Now, as is the case with a lot of prose (particularly King’s), a certain amount of externalization will need to take place. Much of the tale takes place in a single location and chronicles the protagonist’s reaction, through inner monologue, to the predicament he finds himself within.

It’s a highly effective narrative, which has potential for great visuals, interesting construction and a lot of tension. In fact, it was brought to the small screen during the short-lived return of The Twilight Zone.

The Screenwriter

Children of the Corn III: Urban Harvest (1995)

Brought in to adapt the story into a screenplay was Matt Greenberg whose previous credits include Children of the Corn III: Urban Harvest, The Prophecy 2 and Halloween H20: 20 Years Later as his franchise prolonging starting points, then Reign of Fire; an intriguing installment of Masters of Horror called The Fair-Haired Child, then most importantly 1408, based on King and the upcoming Pet Sematary remake. King projects have been botched enough that track record and pedigree matters; Darabont and Garris usually means a good visual treatment of the tales; Greenberg may as well, if his previous works are any indication.

Director

The Haunting in Connecticut (2009, Lionsgate)

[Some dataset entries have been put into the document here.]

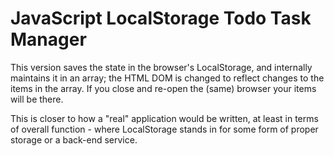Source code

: # JavaScript LocalStorage Todo Task Manager

This version saves the state in the browser's LocalStorage, and internally maintains it in an array; the HTML DOM is changed to reflect changes to the items in the array. If you close and re-open the (same) browser your items will be there.

This is closer to how a "real" application would be written, at least in terms of overall function - where LocalStorage stands in for some form of proper storage or a back-end service.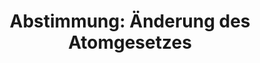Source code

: ---
abstimmung:
  abstimmung: 3
  bundestagssitzung: 101
  datum: 28. April 2023
  legislaturperiode: 20
categories:
- Todo
data:
- title: Abstimmungsergebnis 20230428_3.pdf
  url: /res/2025-btw/abstimmungsergebnisse/20230428_3.pdf
- title: Abstimmungsergebnis 20230428_3_xls.xlsx
  url: /res/2025-btw/abstimmungsergebnisse/20230428_3_xls.xlsx
- title: Abstimmungsergebnis 20230428_3_xls.csv
  url: /res/2025-btw/abstimmungsergebnisse_csv/20230428_3_xls.csv
documents:
- local: /res/2025-btw/drucksachen/2006189.pdf
  summary: '### Gesetzesentwurf der AfD-Fraktion: 20. Änderung des Atomgesetzes


    Der Antrag der AfD-Fraktion zielt auf eine Verlängerung der Laufzeiten deutscher
    Kernkraftwerke über April 2023 hinaus ab, um die Energieversorgungssicherheit
    zu gewährleisten.  Dies soll durch die Aufhebung von Laufzeitbeschränkungen und
    Strommengenbegrenzungen erreicht werden.


    **Kernpunkte und Ziele:**


    * Laufzeitverlängerung der Kernkraftwerke

    * Aufhebung von Laufzeitbeschränkungen

    * Beseitigung von Strommengenbegrenzungen

    * Sicherung der Energieversorgung

    * Vermeidung von Energieknappheit und Preissteigerungen



    '
  title: Drucksache 20/6189
  url: https://dserver.bundestag.de/btd/20/061/2006189.pdf
- local: /res/2025-btw/drucksachen/2006573.pdf
  summary: '### Beschlussempfehlung und Bericht des Bundestagsausschusses


    Der Ausschuss für Umwelt, Naturschutz, nukleare Sicherheit und Verbraucherschutz
    empfiehlt die Ablehnung eines Gesetzentwurfs der AfD-Fraktion zur Änderung des
    Atomgesetzes.  **Kernpunkte und Ziele:** Aufhebung der Laufzeitbeschränkung für
    Kernkraftwerke, Abschaffung der Strommengenbegrenzung, unbefristeter Weiterbetrieb.

    '
  title: Drucksache 20/6573
  url: https://dserver.bundestag.de/btd/20/065/2006573.pdf
ergebnis:
  AfD:
    enthaltung: 0
    gesamt: 78
    ja: 60
    nein: 0
    nichtabgegeben: 18
    ungueltig: 0
  Bündnis 90/Die Grünen:
    enthaltung: 0
    gesamt: 118
    ja: 0
    nein: 109
    nichtabgegeben: 9
    ungueltig: 0
  CDU/CSU:
    enthaltung: 0
    gesamt: 197
    ja: 1
    nein: 153
    nichtabgegeben: 43
    ungueltig: 0
  Die Linke:
    enthaltung: 0
    gesamt: 39
    ja: 0
    nein: 32
    nichtabgegeben: 7
    ungueltig: 0
  FDP:
    enthaltung: 0
    gesamt: 92
    ja: 0
    nein: 75
    nichtabgegeben: 17
    ungueltig: 0
  Fraktionslos:
    enthaltung: 0
    gesamt: 6
    ja: 3
    nein: 1
    nichtabgegeben: 2
    ungueltig: 0
  SPD:
    enthaltung: 0
    gesamt: 205
    ja: 0
    nein: 181
    nichtabgegeben: 24
    ungueltig: 0
layout: abstimmung
links:
- title: Link zu bundestag.de
  url: https://www.bundestag.de/parlament/plenum/abstimmung/abstimmung?id=847
preview: 'Deutscher Bundestag


  101. Sitzung des Deutschen Bundestages

  am Freitag, 28. April 2023


  Endgültiges Ergebnis der Namentlichen Abstimmung Nr. 3


  Gesetzentwurf der Abgeordneten Karsten Hilse, Steffen Kotré, Dr. Rainer Kraft, weiterer

  Abgeordneter und der Fraktion der AfD

  Entwurf eines Zwanzigsten Gesetzes zur Änderung des Atomgesetzes

  Drs. 20/6189 und 20/6573'
tags:
- Todo
title: 'Abstimmung: Änderung des Atomgesetzes'
---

Peter Cornwell has genre experience in a film I happened to like quite a bit, A Haunting in Connecticut. That does lead me to the next point…

Marketing

Based on the narrative of the story itself this film should be a PG-13 horror movie. I believe a faithful adaptation would make it so. You’d need to amp things up to get it to an R-Rating. I don’t have an issue with that in and of itself, it’s just something I predict.

Casting

American Horror Story (2012, FX)

Stephen King, the story and the team (including Blumhouse the production company helming who have had much genre success lately, namely Sinister and the Paranormal Activity series) are enough to make this a movie to anticipate, however, then you get to the cast.

Dylan McDermott is first billed. In recent years he’s not only had a return to prominence, but I’m sure gained many new fans with his very successful forays into the horror genre. Most notably on American Horror Story. I know my appreciation of his work has grown exponentially.

The lead as per King’s text is George, the younger of two brothers, who I presume will be played by Chandler Riggs. Playing Carl Grimes in The Walking Dead is no small feat. You know this to be true whether you’re a fan of the show, graphic novels or both. I read a lot of the books before trying the show and Riggs gives a much more well-rounded interpretation of Carl than I had imagined.

Then there’s Frances O’Connor who I have not seen nearly enough of since I first became of her in Artificial Intelligence: A.I.

Joel Courtney and Chandler Riggs (Joel Courtney/Twitter)

If we are to presume McDermott and O’Connor are the parents and Riggs is the younger sibling, then naturally Joel Courtney (Super 8) would be Buddy, the older brother. If this is to be the case then it would be an interesting change of pace from Courtney‘s appearances thus far. In Super 8 and his guest spot on The Haunting Hour he’s been a dreamer, a bit of nerd, and all-around good kid. However, Buddy, as written from George’s perspective, is your typical older brother maybe a little meaner, a little more antagonistic than most.

Last, but certainly not least when the source material is called “Gramma,” is the grandmother who will be played by Shirley Knight, which is another great choice. It’ll be great to see her in a film like this as opposed to Paul Blart: Mall Cop.

Conclusion

I don’t want to wander into potential spoilerdom. The story, which should give you an idea what the film will sort of be (but don’t judge it on that!), is out there if interested. I also needn’t go into each production department and discuss where else awesomeness can happen, but the potential exists elsewhere also! The more I got into the story and examined in cinematic terms the more exciting a prospect it became. I am definitely looking forward to this one.